Related tags Printing Food

A company that produces 45,000 ready meals a day for an
international customer base has found an innovative means of
ensuring complete traceability.

Australian company Prepared Foods Australia, which was formerly Eurest Prepared Foods, is using bi-jet printing technology from Imaje to ensure that the company's diverse range of products can be quickly and simply traced.

Australia Prepared Foods specialises in ready meals for institutions and domestic customers. It produces some 8,000 tons of food a year in the form of 400 different recipes, and is required to accurately label and code everything to ensure it can be traced.

Approximately 10 per cent of the products made by Prepared Foods Australia are routinely exported to Japan, Taiwan, New Zealand and the United Kingdom.

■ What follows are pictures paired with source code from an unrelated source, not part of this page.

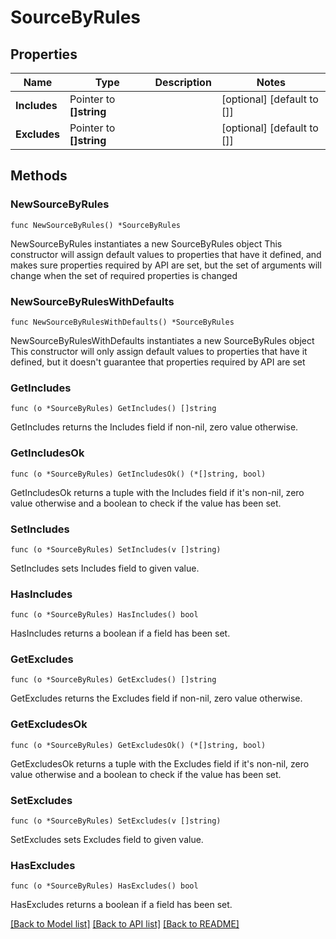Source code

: # SourceByRules

## Properties

Name | Type | Description | Notes
------------ | ------------- | ------------- | -------------
**Includes** | Pointer to **[]string** |  | [optional] [default to []]
**Excludes** | Pointer to **[]string** |  | [optional] [default to []]

## Methods

### NewSourceByRules

`func NewSourceByRules() *SourceByRules`

NewSourceByRules instantiates a new SourceByRules object
This constructor will assign default values to properties that have it defined,
and makes sure properties required by API are set, but the set of arguments
will change when the set of required properties is changed

### NewSourceByRulesWithDefaults

`func NewSourceByRulesWithDefaults() *SourceByRules`

NewSourceByRulesWithDefaults instantiates a new SourceByRules object
This constructor will only assign default values to properties that have it defined,
but it doesn't guarantee that properties required by API are set

### GetIncludes

`func (o *SourceByRules) GetIncludes() []string`

GetIncludes returns the Includes field if non-nil, zero value otherwise.

### GetIncludesOk

`func (o *SourceByRules) GetIncludesOk() (*[]string, bool)`

GetIncludesOk returns a tuple with the Includes field if it's non-nil, zero value otherwise
and a boolean to check if the value has been set.

### SetIncludes

`func (o *SourceByRules) SetIncludes(v []string)`

SetIncludes sets Includes field to given value.

### HasIncludes

`func (o *SourceByRules) HasIncludes() bool`

HasIncludes returns a boolean if a field has been set.

### GetExcludes

`func (o *SourceByRules) GetExcludes() []string`

GetExcludes returns the Excludes field if non-nil, zero value otherwise.

### GetExcludesOk

`func (o *SourceByRules) GetExcludesOk() (*[]string, bool)`

GetExcludesOk returns a tuple with the Excludes field if it's non-nil, zero value otherwise
and a boolean to check if the value has been set.

### SetExcludes

`func (o *SourceByRules) SetExcludes(v []string)`

SetExcludes sets Excludes field to given value.

### HasExcludes

`func (o *SourceByRules) HasExcludes() bool`

HasExcludes returns a boolean if a field has been set.


[[Back to Model list]](../README.md#documentation-for-models) [[Back to API list]](../README.md#documentation-for-api-endpoints) [[Back to README]](../README.md)


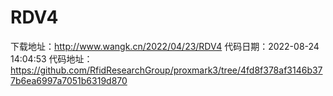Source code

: # RDV4
下载地址：http://www.wangk.cn/2022/04/23/RDV4
代码日期：2022-08-24 14:04:53
代码地址：https://github.com/RfidResearchGroup/proxmark3/tree/4fd8f378af3146b377b6ea6997a7051b6319d870
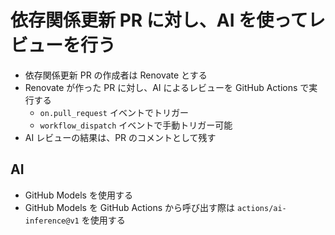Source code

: # 依存関係更新 PR に対し、AI を使ってレビューを行う

- 依存関係更新 PR の作成者は Renovate とする
- Renovate が作った PR に対し、AI によるレビューを GitHub Actions で実行する
  - `on.pull_request` イベントでトリガー
  - `workflow_dispatch` イベントで手動トリガー可能
- AI レビューの結果は、PR のコメントとして残す

## AI

- GitHub Models を使用する
- GitHub Models を GitHub Actions から呼び出す際は `actions/ai-inference@v1` を使用する
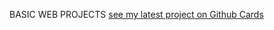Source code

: BASIC WEB PROJECTS
[see my latest project on Github Cards](https://khushibhambri.github.io/basic-webdev/GITHUB%20PROFILES/index.html)

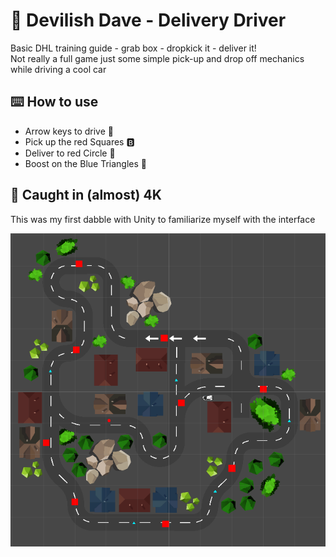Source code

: # :truck: Devilish Dave - Delivery Driver

Basic DHL training guide - grab box - dropkick it - deliver it! <br />
Not really a full game just some simple pick-up and drop off mechanics while driving a cool car

## :keyboard: How to use

- Arrow keys to drive :car:
- Pick up the red Squares :b:
- Deliver to red Circle :red_circle:
- Boost on the Blue Triangles :arrow_up_small:

## :camera_flash: Caught in (almost) 4K
This was my first dabble with Unity to familiarize myself with the interface

![](https://github.com/BPSCrash/DeliveryDriver/blob/main/MapScreeenshot.png)
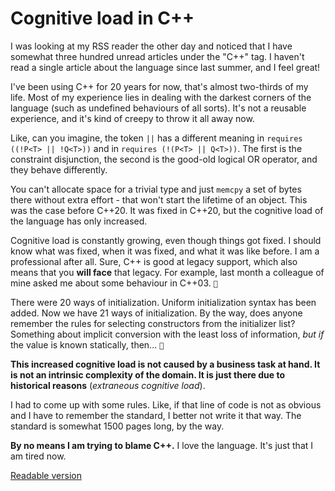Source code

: # Cognitive load in C++

I was looking at my RSS reader the other day and noticed that I have somewhat three hundred unread articles under the "C++" tag. I haven't read a single article about the language since last summer, and I feel great!

I've been using C++ for 20 years for now, that's almost two-thirds of my life. Most of my experience lies in dealing with the darkest corners of the language (such as undefined behaviours of all sorts). It's not a reusable experience, and it's kind of creepy to throw it all away now.

Like, can you imagine, the token `||` has a different meaning in `requires ((!P<T> || !Q<T>))` and in `requires (!(P<T> || Q<T>))`. The first is the constraint disjunction, the second is the good-old logical OR operator, and they behave differently.

You can't allocate space for a trivial type and just `memcpy` a set of bytes there without extra effort - that won't start the lifetime of an object. This was the case before C++20. It was fixed in C++20, but the cognitive load of the language has only increased.

Cognitive load is constantly growing, even though things got fixed. I should know what was fixed, when it was fixed, and what it was like before. I am a professional after all. Sure, C++ is good at legacy support, which also means that you **will face** that legacy. For example, last month a colleague of mine asked me about some behaviour in C++03. `🤯`

There were 20 ways of initialization. Uniform initialization syntax has been added. Now we have 21 ways of initialization. By the way, does anyone remember the rules for selecting constructors from the initializer list? Something about implicit conversion with the least loss of information, _but if_ the value is known statically, then... `🤯`

**This increased cognitive load is not caused by a business task at hand. It is not an intrinsic complexity of the domain. It is just there due to historical reasons** (_extraneous cognitive load_).

I had to come up with some rules. Like, if that line of code is not as obvious and I have to remember the standard, I better not write it that way. The standard is somewhat 1500 pages long, by the way.

**By no means I am trying to blame C++.** I love the language. It's just that I am tired now.

[Readable version](https://minds.md/0xd34df00d/cpp)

"The legislation and the requirements for traceability demand that we display a lot of information on the packaging, including a list of ingredients, the best before date, the batch references, the weight and the product name,"​ said general manager Shane Bracken.

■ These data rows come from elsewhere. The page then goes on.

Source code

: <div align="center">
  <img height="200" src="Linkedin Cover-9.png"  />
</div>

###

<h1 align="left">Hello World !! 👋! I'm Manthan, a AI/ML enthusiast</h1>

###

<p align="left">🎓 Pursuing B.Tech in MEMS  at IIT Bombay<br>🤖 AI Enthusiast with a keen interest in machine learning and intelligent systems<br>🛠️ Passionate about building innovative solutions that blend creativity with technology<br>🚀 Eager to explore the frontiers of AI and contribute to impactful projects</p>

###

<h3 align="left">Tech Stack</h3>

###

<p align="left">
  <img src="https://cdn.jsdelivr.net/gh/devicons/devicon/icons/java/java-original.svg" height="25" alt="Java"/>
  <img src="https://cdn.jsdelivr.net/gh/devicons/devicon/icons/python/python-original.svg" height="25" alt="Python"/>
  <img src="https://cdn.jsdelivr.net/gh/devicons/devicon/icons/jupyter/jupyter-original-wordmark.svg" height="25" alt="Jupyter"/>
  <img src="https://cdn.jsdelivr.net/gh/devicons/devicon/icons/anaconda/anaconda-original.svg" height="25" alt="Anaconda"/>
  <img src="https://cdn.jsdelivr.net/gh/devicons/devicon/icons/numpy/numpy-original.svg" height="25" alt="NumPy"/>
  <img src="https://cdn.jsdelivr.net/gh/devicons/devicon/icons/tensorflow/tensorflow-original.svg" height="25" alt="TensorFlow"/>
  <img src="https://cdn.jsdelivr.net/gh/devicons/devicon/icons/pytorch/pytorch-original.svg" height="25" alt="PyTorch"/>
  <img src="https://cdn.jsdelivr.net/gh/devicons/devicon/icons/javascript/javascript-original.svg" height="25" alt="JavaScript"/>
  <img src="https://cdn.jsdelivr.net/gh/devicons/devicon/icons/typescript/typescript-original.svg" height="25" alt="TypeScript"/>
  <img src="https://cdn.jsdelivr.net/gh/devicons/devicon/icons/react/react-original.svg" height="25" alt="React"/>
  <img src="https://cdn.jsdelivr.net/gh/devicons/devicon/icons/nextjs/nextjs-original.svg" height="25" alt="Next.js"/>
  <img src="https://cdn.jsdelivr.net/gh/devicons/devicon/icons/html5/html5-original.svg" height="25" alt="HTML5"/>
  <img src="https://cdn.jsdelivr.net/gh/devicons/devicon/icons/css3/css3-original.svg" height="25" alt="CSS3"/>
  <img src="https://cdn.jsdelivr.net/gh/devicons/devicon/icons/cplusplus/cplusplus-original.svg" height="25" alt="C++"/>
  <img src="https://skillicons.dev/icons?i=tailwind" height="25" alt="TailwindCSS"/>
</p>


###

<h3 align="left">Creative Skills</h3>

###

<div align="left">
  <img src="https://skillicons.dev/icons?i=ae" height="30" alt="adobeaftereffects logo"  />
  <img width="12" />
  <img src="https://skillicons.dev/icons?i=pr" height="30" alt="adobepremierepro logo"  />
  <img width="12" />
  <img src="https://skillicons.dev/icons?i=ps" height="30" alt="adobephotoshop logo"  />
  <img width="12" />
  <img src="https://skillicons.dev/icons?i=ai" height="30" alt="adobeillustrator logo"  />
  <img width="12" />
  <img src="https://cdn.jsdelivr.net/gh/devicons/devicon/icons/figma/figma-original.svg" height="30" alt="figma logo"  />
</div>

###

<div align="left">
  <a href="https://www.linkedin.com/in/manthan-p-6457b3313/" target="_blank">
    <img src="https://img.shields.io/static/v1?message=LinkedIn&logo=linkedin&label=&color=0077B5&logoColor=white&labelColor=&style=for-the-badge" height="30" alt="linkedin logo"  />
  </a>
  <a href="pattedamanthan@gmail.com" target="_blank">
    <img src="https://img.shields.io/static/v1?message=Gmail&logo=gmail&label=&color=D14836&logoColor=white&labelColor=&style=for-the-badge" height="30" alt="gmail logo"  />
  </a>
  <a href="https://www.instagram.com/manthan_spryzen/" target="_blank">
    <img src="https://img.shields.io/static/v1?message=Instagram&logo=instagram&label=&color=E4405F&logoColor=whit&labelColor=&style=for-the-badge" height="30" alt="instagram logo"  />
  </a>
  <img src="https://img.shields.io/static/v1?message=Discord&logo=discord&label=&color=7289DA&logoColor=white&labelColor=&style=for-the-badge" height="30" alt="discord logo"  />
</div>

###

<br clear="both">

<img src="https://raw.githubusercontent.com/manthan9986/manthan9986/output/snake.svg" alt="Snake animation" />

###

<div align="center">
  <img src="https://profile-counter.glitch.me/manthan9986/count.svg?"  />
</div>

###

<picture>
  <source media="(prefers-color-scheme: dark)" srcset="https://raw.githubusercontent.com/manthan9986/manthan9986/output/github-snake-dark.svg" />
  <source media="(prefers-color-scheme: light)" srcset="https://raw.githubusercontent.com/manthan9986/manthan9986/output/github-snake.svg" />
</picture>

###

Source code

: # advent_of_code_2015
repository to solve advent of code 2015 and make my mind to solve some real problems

"Thanks to their reliability and performance, Imaje inkjet printers have proven to be the perfect answer for our very diverse applications."

Prepared Foods Australia handles a huge variety of products and therefore a lot of different messages. "Eleven different fonts are used,"​ said Bracken. "The messages can often take up four lines and are printed at speeds of up to 1m a second. These levels of performance are only possible due to the use of Imaje bi-jet inkjet printers."

Imaje claims that bi-jet technology offers incredible flexibility and is unique to the company. The technology is applicable on many different packaging types including microwaveable plastic trays and dishes, plastic pouches or sachets for sauces and cartons made of polypropylene-coated card.

"One of the important advantages of the printers is their flexibility, since this means that they can be moved around and used wherever they are needed,"​ said Bracken. "In addition to the humidity, both the machines and the inks must be able to withstand low temperatures and meet the requirements for marking applications on very cold media, since some products are stored for 12 to 24 months at- 20°C."

The drive towards complete supply chain traceability is putting incredible pressure on food manufacturers, especially private-label processors such as Prepared Foods Australia. Retailers intent on building up customer loyalty and trust are driving traceability measures down the supply chain, putting into place guarantees that if there is ever a recall, then any problem could be contained quickly without losing credibility.

The best way of ensuring this is to ensure that suppliers have full control. This is why retailers are leaning heavily on manufacturers to install technology that will guarantee complete traceability.